Adding your identity to the SSH-agent software

After the previous step, you will be prompted for the passphrase of your RSA key each time you are initialising a connection. To avoid typing the passphrase many time, you can add your identity to a program called ssh-agent that will keep your passphrase for the work session duration. Use of the SSH protocol will thus be simplified:
  1. Ensure a program called ssh-agent is running. Type:
    ps aux | grep ssh-agent
    
    to check if ssh-agent is running under your userid. Type:
    pstree
    
    to check that ssh-agent is linked to your current window manager session or shell process.
  2. If ssh-agent is not started, you can create an ssh-agent session in the shell with, for example, the screen program:
    ssh-agent screen
    
    After this command, SSH actions typed into the screen console will be handle through the ssh-agent.
  3. Add your identity to the agent:
    ssh-add
    
    Type your passphrase when prompted.
  4. You can list the identity that have been added into the running ssh-agent:
    ssh-add -l
    
  5. You can remove an identity from the ssh-agent with:
    ssh-add -d
    
Please consult ssh-add manual for more options (identity lifetime, agent locking, ...)

Routing to and from the cluster

When setting up clusters, you can often only access the gateway/load balancer front computer. To access the other node, you need to tell the gateway machine to route your requests to the cluster nodes.
To take an example, suppose your gateway to the cluster is 80.65.232.137. The controler machine is a computer outside the cluster. This is computer where the operator is controling the cluster behaviour.

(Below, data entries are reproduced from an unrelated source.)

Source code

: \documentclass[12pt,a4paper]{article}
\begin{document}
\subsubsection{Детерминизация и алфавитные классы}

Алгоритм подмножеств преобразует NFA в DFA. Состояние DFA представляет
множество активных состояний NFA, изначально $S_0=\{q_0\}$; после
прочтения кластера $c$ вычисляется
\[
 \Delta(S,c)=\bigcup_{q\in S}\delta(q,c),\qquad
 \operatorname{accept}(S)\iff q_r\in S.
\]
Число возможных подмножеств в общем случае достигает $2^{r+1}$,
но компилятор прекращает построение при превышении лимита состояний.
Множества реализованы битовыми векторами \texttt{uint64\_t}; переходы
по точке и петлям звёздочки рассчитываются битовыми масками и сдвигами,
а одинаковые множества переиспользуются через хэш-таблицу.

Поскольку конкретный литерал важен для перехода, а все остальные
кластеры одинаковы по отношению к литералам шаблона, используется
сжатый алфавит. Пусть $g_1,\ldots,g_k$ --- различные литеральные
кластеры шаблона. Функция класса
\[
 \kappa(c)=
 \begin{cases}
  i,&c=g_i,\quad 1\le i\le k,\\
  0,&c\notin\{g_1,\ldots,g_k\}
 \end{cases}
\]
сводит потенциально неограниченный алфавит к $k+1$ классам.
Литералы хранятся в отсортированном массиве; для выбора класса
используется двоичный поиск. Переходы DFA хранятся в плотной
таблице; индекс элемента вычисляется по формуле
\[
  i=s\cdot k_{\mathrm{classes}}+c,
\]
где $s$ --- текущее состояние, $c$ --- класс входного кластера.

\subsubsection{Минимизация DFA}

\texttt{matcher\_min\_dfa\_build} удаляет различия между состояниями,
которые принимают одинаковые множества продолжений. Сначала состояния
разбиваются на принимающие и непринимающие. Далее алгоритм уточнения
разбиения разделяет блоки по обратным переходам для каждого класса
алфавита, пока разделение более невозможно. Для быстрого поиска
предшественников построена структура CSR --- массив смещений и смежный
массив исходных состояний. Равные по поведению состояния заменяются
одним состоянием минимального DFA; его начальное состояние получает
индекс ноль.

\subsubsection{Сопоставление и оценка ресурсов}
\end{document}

Your cluster internal adresses form the following network: 192.0.0.0. On your client computer, launch the command:
route add -net 192.0.0.0 gw 80.65.232.137 netmask 255.255.255.0
This will only works if IP forwarding is activated on the gateway computer.
To ensure proper routing, you can maintain an common /etc/hosts file with entries for all computers in your cluster. In our example, with a seven-computers cluster, the file /etc/hosts could look like:
10.9.195.12   controler
80.65.232.137 gateway
192.0.0.11    eddieware
192.0.0.21    yaws1
192.0.0.22    yaws2
192.0.0.31    mnesia1 
192.0.0.32    mnesia2
You could also add a DNS server, but for relatively small cluster, it is probably easier to manage an /etc/hosts file.

Starting Erlang nodes and setting up the Erlang cluster

Starting a whole Erlang cluster can be done very easily once you can connect with SSH to all cluster node without being prompt for a password.

Starting the Erlang master node

Erlang needs to be started with the -rsh ssh parameters to use ssh connection to the target nodes within the slave command, instead of rsh connection. It also need to be started with network enable with the -sname node parameter.
Here is an example Erlang command to start the Erlang master node:
erl -rsh ssh -sname clustmaster
Be carefull, your master node short name has to be sufficent to route from the slave nodes in the cluster to your master node. The slave:start timeout if it cannot connect back from the slave to your master node.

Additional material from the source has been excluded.